Do you get your earnest money back at closing? If you're buying a house and planning to finance the purchase with the help of a mortgage, the question is bound to come up. The short answer is: You don't usually get your earnest money back at closing.

But hold on! Sometimes earnest money is returned at closing. What? Read on to find out what happens to your earnest money at closing.

What is earnest money, anyway?

So you've heard the term "earnest money" thrown around during the purchase process, and you're not quite sure what it means? Sometimes called "good-faith money" or a deposit, earnest money is a sum that home buyers put down when they make their offer on a house, to show they're committed to the purchase.

Earnest money (typically about 1% to 2% of the amount you plan to pay for the house) is put down by a buyer within five days of an offer being accepted by a seller. The money is then deposited into an account by an escrow agent.

Maybe you've heard it called "going into escrow"? That's because the escrow officer will set the earnest money aside while you continue the steps of buying a house, such as getting an appraisal so your bank will approve the purchase or sending a home inspector to the house to ensure there are no reasons you should back out of the deal. They can't touch that money during that time, and neither can the seller!

Do I get my earnest money back at closing?

If the appraisal comes through at a price that makes your lender happy, and the home inspection doesn't turn up anything alarming, eventually you'll get to closing—the end of the home-buying process—when you pay the seller and walk away with keys to your new castle.

This is when your escrow agent is going to pull your earnest money out of escrow. What happens with it next is typically dependent on the sort of earnest money that was put down, says Keith Lucas, broker and owner of the Charleston Real Estate Company, in Charleston, SC.

If you put down cash (which is nearly always the case), the earnest money is traditionally applied to closing costs or toward your down payment—the portion of the sale price that buyers pay on their own in conjunction with a mortgage.

But there are times when you might get the earnest money back. Maybe you have secured a loan with no down payment required, such as a Veterans Affairs loan or a mortgage backed by the U.S. Department of Agriculture. If that happens, the earnest money will be applied to closing costs instead of down payment. If there's money left over after the closing costs are paid, you will get the surplus back.

But sometimes the earnest money isn't actually money at all.

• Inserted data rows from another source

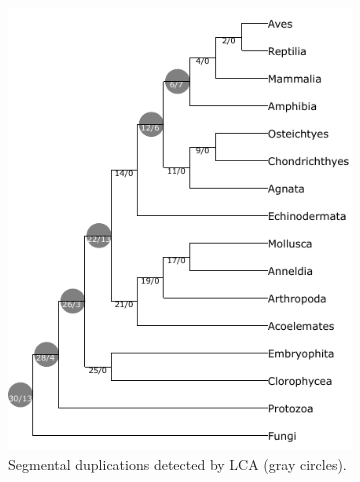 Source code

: \documentclass[10pt]{article}
\begin{document}
\begin{figure}[h!]
    \centering

    \begin{subfigure}[b]{0.48\textwidth}
        \centering
        \includegraphics[scale=0.7]{figs/guigo_lca.pdf} %
        \caption{Segmental duplications detected by LCA (gray circles).}
        \label{fig:guigo-lca}
    \end{subfigure}
    \hfill
    \begin{subfigure}[b]{0.48\textwidth}
        \centering

\end{subfigure}
\end{figure}
\end{document}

Wait a second. How can there be money that isn't, well, "money"? It turns out, sometimes that good-faith deposit can just be something of "good and considerable value."

"There are cases where a watch, car, boat, real estate, or precious metals have been used as an earnest deposit," Lucas says. "In that case it might be returned to the buyer or liquidated by the seller and put toward the purchase price at closing."

Bottom line: Even if you don't get your earnest money back at closing, don't worry! That big chunk of change you put down at the beginning of the home-buying process hasn't disappeared. It's been used to help pay for your brand-new house.